Data to use.
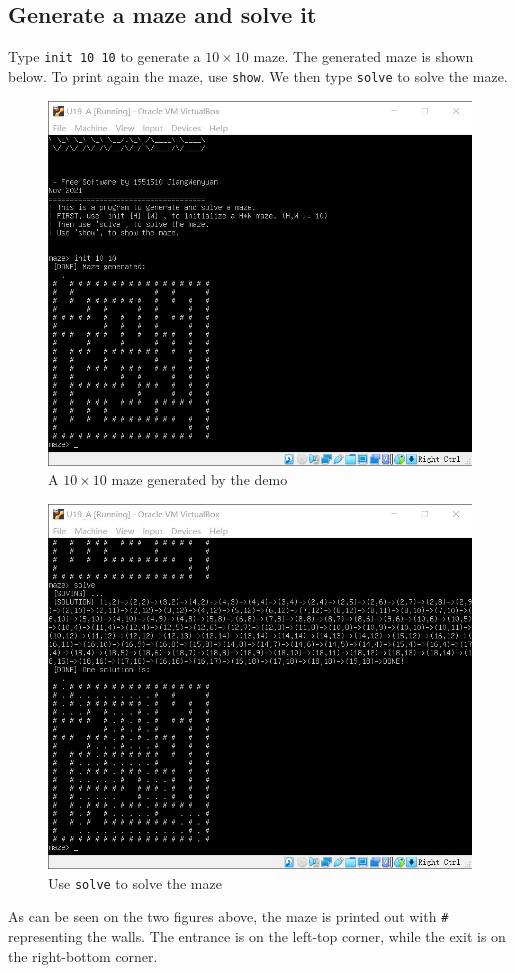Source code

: \documentclass[cn,black,12pt,normal]{elegantnote}
\begin{document}
\subsection{Generate a maze and solve it}

Type \lstinline{init 10 10} to generate a $10 \times 10$ maze. The generated maze is shown below. To print again the maze, use \lstinline{show}. We then type \lstinline{solve} to solve the maze.

\begin{figure}[H]
    \centering
    \includegraphics[width=0.7\linewidth]{image/m02.jpg}
    \caption{A $10 \times 10$ maze generated by the demo}
\end{figure}

\begin{figure}[H]
    \centering
    \includegraphics[width=0.7\linewidth]{image/m03.jpg}
    \caption{Use \lstinline{solve} to solve the maze}
\end{figure}

As can be seen on the two figures above, the maze is printed out with \lstinline{#} representing the walls. The entrance is on the left-top corner, while the exit is on the right-bottom corner.
\end{document}
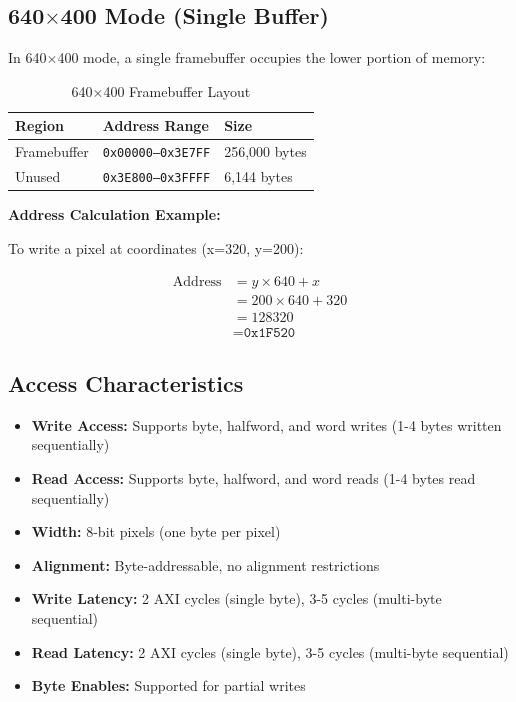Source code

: \documentclass[11pt,letterpaper]{report}
\begin{document}
\subsection{640$\times$400 Mode (Single Buffer)}

In 640$\times$400 mode, a single framebuffer occupies the lower portion of memory:

\begin{table}[tbp]
\centering
\caption{640$\times$400 Framebuffer Layout}
\label{tab:fb_640_layout}
\begin{tabular}{lll}
\toprule
\textbf{Region} & \textbf{Address Range} & \textbf{Size} \\
\midrule
Framebuffer & \texttt{0x00000--0x3E7FF} & 256,000 bytes \\
Unused & \texttt{0x3E800--0x3FFFF} & 6,144 bytes \\
\bottomrule
\end{tabular}
\end{table}

\textbf{Address Calculation Example:}

To write a pixel at coordinates (x=320, y=200):

\begin{equation}
\begin{aligned}
\text{Address} &= y \times 640 + x \\
               &= 200 \times 640 + 320 \\
               &= 128320 \\
               &= \texttt{0x1F520}
\end{aligned}
\end{equation}

\subsection{Access Characteristics}

\begin{itemize}
    \item \textbf{Write Access:} Supports byte, halfword, and word writes (1-4 bytes written sequentially)
    \item \textbf{Read Access:} Supports byte, halfword, and word reads (1-4 bytes read sequentially)
    \item \textbf{Width:} 8-bit pixels (one byte per pixel)
    \item \textbf{Alignment:} Byte-addressable, no alignment restrictions
    \item \textbf{Write Latency:} 2 AXI cycles (single byte), 3-5 cycles (multi-byte sequential)
    \item \textbf{Read Latency:} 2 AXI cycles (single byte), 3-5 cycles (multi-byte sequential)
    \item \textbf{Byte Enables:} Supported for partial writes
\end{itemize}
\end{document}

Task objective. Output the records above exactly, leaving out pictures.

Final answer.
Source code

: \documentclass[cn,black,12pt,normal]{elegantnote}
\begin{document}
\subsection{Generate a maze and solve it}

Type \lstinline{init 10 10} to generate a $10 \times 10$ maze. The generated maze is shown below. To print again the maze, use \lstinline{show}. We then type \lstinline{solve} to solve the maze.

\begin{figure}[H]
    \centering
    \includegraphics[width=0.7\linewidth]{image/m02.jpg}
    \caption{A $10 \times 10$ maze generated by the demo}
\end{figure}

\begin{figure}[H]
    \centering
    \includegraphics[width=0.7\linewidth]{image/m03.jpg}
    \caption{Use \lstinline{solve} to solve the maze}
\end{figure}

As can be seen on the two figures above, the maze is printed out with \lstinline{#} representing the walls. The entrance is on the left-top corner, while the exit is on the right-bottom corner.
\end{document}
Source code

: \documentclass[11pt,letterpaper]{report}
\begin{document}
\subsection{640$\times$400 Mode (Single Buffer)}

In 640$\times$400 mode, a single framebuffer occupies the lower portion of memory:

\begin{table}[tbp]
\centering
\caption{640$\times$400 Framebuffer Layout}
\label{tab:fb_640_layout}
\begin{tabular}{lll}
\toprule
\textbf{Region} & \textbf{Address Range} & \textbf{Size} \\
\midrule
Framebuffer & \texttt{0x00000--0x3E7FF} & 256,000 bytes \\
Unused & \texttt{0x3E800--0x3FFFF} & 6,144 bytes \\
\bottomrule
\end{tabular}
\end{table}

\textbf{Address Calculation Example:}

To write a pixel at coordinates (x=320, y=200):

\begin{equation}
\begin{aligned}
\text{Address} &= y \times 640 + x \\
               &= 200 \times 640 + 320 \\
               &= 128320 \\
               &= \texttt{0x1F520}
\end{aligned}
\end{equation}

\subsection{Access Characteristics}

\begin{itemize}
    \item \textbf{Write Access:} Supports byte, halfword, and word writes (1-4 bytes written sequentially)
    \item \textbf{Read Access:} Supports byte, halfword, and word reads (1-4 bytes read sequentially)
    \item \textbf{Width:} 8-bit pixels (one byte per pixel)
    \item \textbf{Alignment:} Byte-addressable, no alignment restrictions
    \item \textbf{Write Latency:} 2 AXI cycles (single byte), 3-5 cycles (multi-byte sequential)
    \item \textbf{Read Latency:} 2 AXI cycles (single byte), 3-5 cycles (multi-byte sequential)
    \item \textbf{Byte Enables:} Supported for partial writes
\end{itemize}
\end{document}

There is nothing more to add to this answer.